_THE PROBLEM_: Below is a listing. Quote from it, exactly, the lines from the one containing "belong to |" down to the one containing "The dative object usually", both ends included, and nothing else.

_DATA TO EXAMINE_:

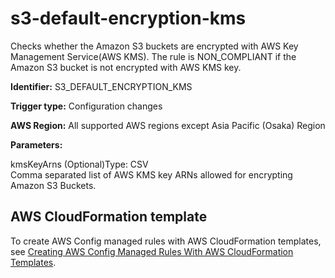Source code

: # s3\-default\-encryption\-kms<a name="s3-default-encryption-kms"></a>

Checks whether the Amazon S3 buckets are encrypted with AWS Key Management Service\(AWS KMS\)\. The rule is NON\_COMPLIANT if the Amazon S3 bucket is not encrypted with AWS KMS key\. 

**Identifier:** S3\_DEFAULT\_ENCRYPTION\_KMS

**Trigger type:** Configuration changes

**AWS Region:** All supported AWS regions except Asia Pacific \(Osaka\) Region

**Parameters:**

kmsKeyArns \(Optional\)Type: CSV  
Comma separated list of AWS KMS key ARNs allowed for encrypting Amazon S3 Buckets\.

## AWS CloudFormation template<a name="w29aac11c33c17b7d337c15"></a>

To create AWS Config managed rules with AWS CloudFormation templates, see [Creating AWS Config Managed Rules With AWS CloudFormation Templates](aws-config-managed-rules-cloudformation-templates.md)\.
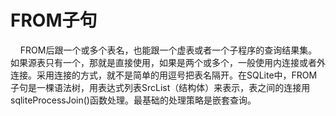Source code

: # FROM子句
&nbsp;&nbsp;&nbsp;&nbsp;FROM后跟一个或多个表名，也能跟一个虚表或者一个子程序的查询结果集。如果源表只有一个，那就是直接使用，如果是两个或多个，一般使用内连接或者外连接。采用连接的方式，就不是简单的用逗号把表名隔开。在SQLite中，FROM子句是一棵语法树，用表达式列表SrcList（结构体）来表示，表之间的连接用sqliteProcessJoin()函数处理。最基础的处理策略是嵌套查询。
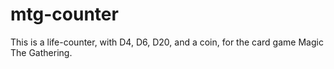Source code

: # mtg-counter
 This is a life-counter, with D4, D6, D20, and a coin, for the card game Magic The Gathering.
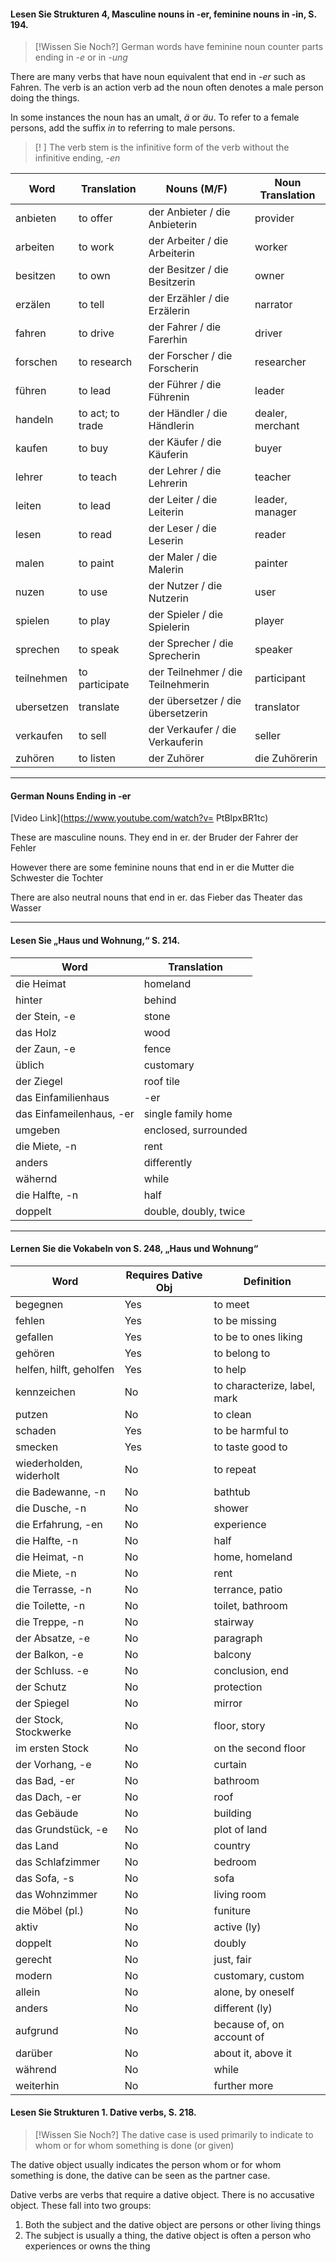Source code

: #### Lesen Sie Strukturen 4, Masculine nouns in -er, feminine nouns in -in, S. 194.

> [!Wissen Sie Noch?]
> German words have feminine noun counter parts ending in _-e_ or in _-ung_

There are many verbs that have noun equivalent that end in _-er_ such as Fahren. The verb is an action verb ad the noun often denotes a male person doing the things.

In some instances the noun has an umalt, _ä_ or _äu_. To refer to a female persons, add the suffix _in_ to referring to male persons. 

>[! ]
>The verb stem is the infinitive form of the verb without the infinitive ending, _-en_

| Word | Translation | Nouns (M/F) | Noun Translation |
| ---- | ---- | ---- | ---- |
| anbieten | to offer | der Anbieter / die Anbieterin | provider |
| arbeiten | to work | der Arbeiter / die Arbeiterin | worker |
| besitzen | to own | der Besitzer / die Besitzerin | owner |
| erzälen | to tell | der Erzähler / die Erzälerin | narrator |
| fahren | to drive | der Fahrer / die Farerhin | driver |
| forschen | to research | der Forscher / die Forscherin | researcher |
| führen | to lead | der Führer / die Führenin | leader |
| handeln | to act; to trade | der Händler / die Händlerin | dealer, merchant |
| kaufen | to buy | der Käufer / die Käuferin | buyer |
| lehrer | to teach | der Lehrer / die Lehrerin | teacher |
| leiten | to lead | der Leiter / die Leiterin | leader, manager |
| lesen  | to read | der Leser / die Leserin | reader |
| malen | to paint | der Maler / die Malerin | painter |
| nuzen  | to use | der Nutzer / die Nutzerin | user |
| spielen | to play | der Spieler / die Spielerin | player |
| sprechen | to speak | der Sprecher / die Sprecherin | speaker |
| teilnehmen | to participate | der Teilnehmer / die Teilnehmerin | participant |
| ubersetzen | translate | der übersetzer / die übersetzerin | translator |
| verkaufen | to sell | der Verkaufer / die Verkauferin | seller |
| zuhören | to listen | der Zuhörer | die Zuhörerin |
****
#### German Nouns Ending in -er


[Video Link](https://www.youtube.com/watch?v= PtBlpxBR1tc)

These are masculine nouns. They end in er.
der Bruder 
der Fahrer
der Fehler

However there are some feminine nouns that end in er
die Mutter
die Schwester
die Tochter

There are also neutral nouns that end in er.
das Fieber
das Theater
das Wasser

****

#### Lesen Sie „Haus und Wohnung,“ S.  214.  

| Word | Translation |
| ---- | ---- |
| die Heimat | homeland |
| hinter | behind |
| der Stein, -e | stone |
| das Holz | wood |
| der Zaun, -e | fence |
| üblich | customary |
| der Ziegel | roof tile |
| das Einfamilienhaus | -er |
| das Einfameilenhaus, -er | single family home |
| umgeben | enclosed, surrounded |
| die Miete, -n | rent |
| anders | differently |
| wähernd | while |
| die Halfte, -n | half |
| doppelt | double, doubly, twice |
****

#### Lernen Sie die Vokabeln von S. 248,  „Haus und Wohnung“

| Word | Requires Dative Obj | Definition |
| ---- | ---- | ---- |
| begegnen | Yes | to meet |
| fehlen | Yes | to be missing |
| gefallen | Yes | to be to ones liking |
| gehören | Yes | to belong to |
| helfen, hilft, geholfen | Yes | to help |
| kennzeichen | No | to characterize, label, mark |
| putzen | No | to clean |
| schaden | Yes | to be harmful to |
| smecken | Yes | to taste good to |
| wiederholden, widerholt | No | to repeat |
| die Badewanne, -n | No | bathtub |
| die Dusche, -n | No | shower |
| die Erfahrung, -en | No | experience |
| die Halfte, -n | No | half |
| die Heimat, -n | No | home, homeland |
| die Miete, -n | No | rent |
| die Terrasse, -n | No | terrance, patio |
| die Toilette, -n | No | toilet, bathroom |
| die Treppe, -n | No | stairway |
| der Absatze, -e | No | paragraph |
| der Balkon, -e | No | balcony |
| der Schluss. -e | No | conclusion, end |
| der Schutz | No | protection |
| der Spiegel | No | mirror |
| der Stock, Stockwerke | No | floor, story |
| im ersten Stock | No | on the second floor |
| der Vorhang, -e | No | curtain |
| das Bad, -er | No | bathroom |
| das Dach, -er | No | roof |
| das Gebäude | No | building |
| das Grundstück, -e | No | plot of land |
| das Land | No | country |
| das Schlafzimmer | No | bedroom |
| das Sofa, -s | No | sofa |
| das Wohnzimmer | No | living room |
| die Möbel (pl.) | No | funiture |
| aktiv | No | active (ly) |
| doppelt | No | doubly |
| gerecht | No | just, fair |
| modern | No | customary, custom |
| allein | No | alone, by oneself |
| anders | No | different (ly) |
| aufgrund | No | because of, on account of |
| darüber | No | about it, above it |
| während | No | while |
| weiterhin | No | further more |

#### Lesen Sie Strukturen 1. Dative verbs, S. 218.

> [!Wissen Sie Noch?]
> The dative case is used primarily to indicate to whom or for whom something is done (or given)

The dative object usually indicates the person whom or for whom something is done, the dative can be seen as the partner case. 

Dative verbs are verbs that require a dative object. There is no accusative object. These fall into two groups:
1) Both the subject and the dative object are persons or other living things
2) The subject is usually a thing, the dative object is often a person who experiences or owns the thing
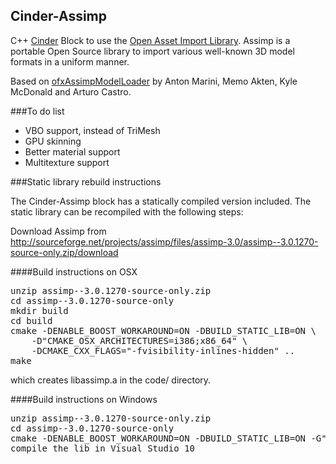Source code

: Cinder-Assimp
-------------

C++ [Cinder](http://libcinder.org) Block to use the [Open Asset Import
Library](http://assimp.sourceforge.net/). Assimp is a portable Open Source
library to import various well-known 3D model formats in a uniform manner.

Based on [ofxAssimpModelLoader](https://github.com/openframeworks/openFrameworks/tree/master/addons/ofxAssimpModelLoader) by Anton Marini, Memo Akten, Kyle McDonald
and Arturo Castro.

###To do list

* VBO support, instead of TriMesh
* GPU skinning
* Better material support
* Multitexture support

###Static library rebuild instructions

The Cinder-Assimp block has a statically compiled version included.
The static library can be recompiled with the following steps:

Download Assimp from
http://sourceforge.net/projects/assimp/files/assimp-3.0/assimp--3.0.1270-source-only.zip/download

####Build instructions on OSX

<pre>
unzip assimp--3.0.1270-source-only.zip
cd assimp--3.0.1270-source-only
mkdir build
cd build
cmake -DENABLE_BOOST_WORKAROUND=ON -DBUILD_STATIC_LIB=ON \
	-D"CMAKE_OSX_ARCHITECTURES=i386;x86_64" \
	-DCMAKE_CXX_FLAGS="-fvisibility-inlines-hidden" ..
make
</pre>

which creates libassimp.a in the code/ directory.

####Build instructions on Windows

<pre>
unzip assimp--3.0.1270-source-only.zip
cd assimp--3.0.1270-source-only
cmake -DENABLE_BOOST_WORKAROUND=ON -DBUILD_STATIC_LIB=ON -G"Visual Studio 10"
compile the lib in Visual Studio 10
</pre>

_SOLUTION FOR THIS PROBLEM_:
| gehören | Yes | to belong to |
| helfen, hilft, geholfen | Yes | to help |
| kennzeichen | No | to characterize, label, mark |
| putzen | No | to clean |
| schaden | Yes | to be harmful to |
| smecken | Yes | to taste good to |
| wiederholden, widerholt | No | to repeat |
| die Badewanne, -n | No | bathtub |
| die Dusche, -n | No | shower |
| die Erfahrung, -en | No | experience |
| die Halfte, -n | No | half |
| die Heimat, -n | No | home, homeland |
| die Miete, -n | No | rent |
| die Terrasse, -n | No | terrance, patio |
| die Toilette, -n | No | toilet, bathroom |
| die Treppe, -n | No | stairway |
| der Absatze, -e | No | paragraph |
| der Balkon, -e | No | balcony |
| der Schluss. -e | No | conclusion, end |
| der Schutz | No | protection |
| der Spiegel | No | mirror |
| der Stock, Stockwerke | No | floor, story |
| im ersten Stock | No | on the second floor |
| der Vorhang, -e | No | curtain |
| das Bad, -er | No | bathroom |
| das Dach, -er | No | roof |
| das Gebäude | No | building |
| das Grundstück, -e | No | plot of land |
| das Land | No | country |
| das Schlafzimmer | No | bedroom |
| das Sofa, -s | No | sofa |
| das Wohnzimmer | No | living room |
| die Möbel (pl.) | No | funiture |
| aktiv | No | active (ly) |
| doppelt | No | doubly |
| gerecht | No | just, fair |
| modern | No | customary, custom |
| allein | No | alone, by oneself |
| anders | No | different (ly) |
| aufgrund | No | because of, on account of |
| darüber | No | about it, above it |
| während | No | while |
| weiterhin | No | further more |

#### Lesen Sie Strukturen 1. Dative verbs, S. 218.

> [!Wissen Sie Noch?]
> The dative case is used primarily to indicate to whom or for whom something is done (or given)

The dative object usually indicates the person whom or for whom something is done, the dative can be seen as the partner case. 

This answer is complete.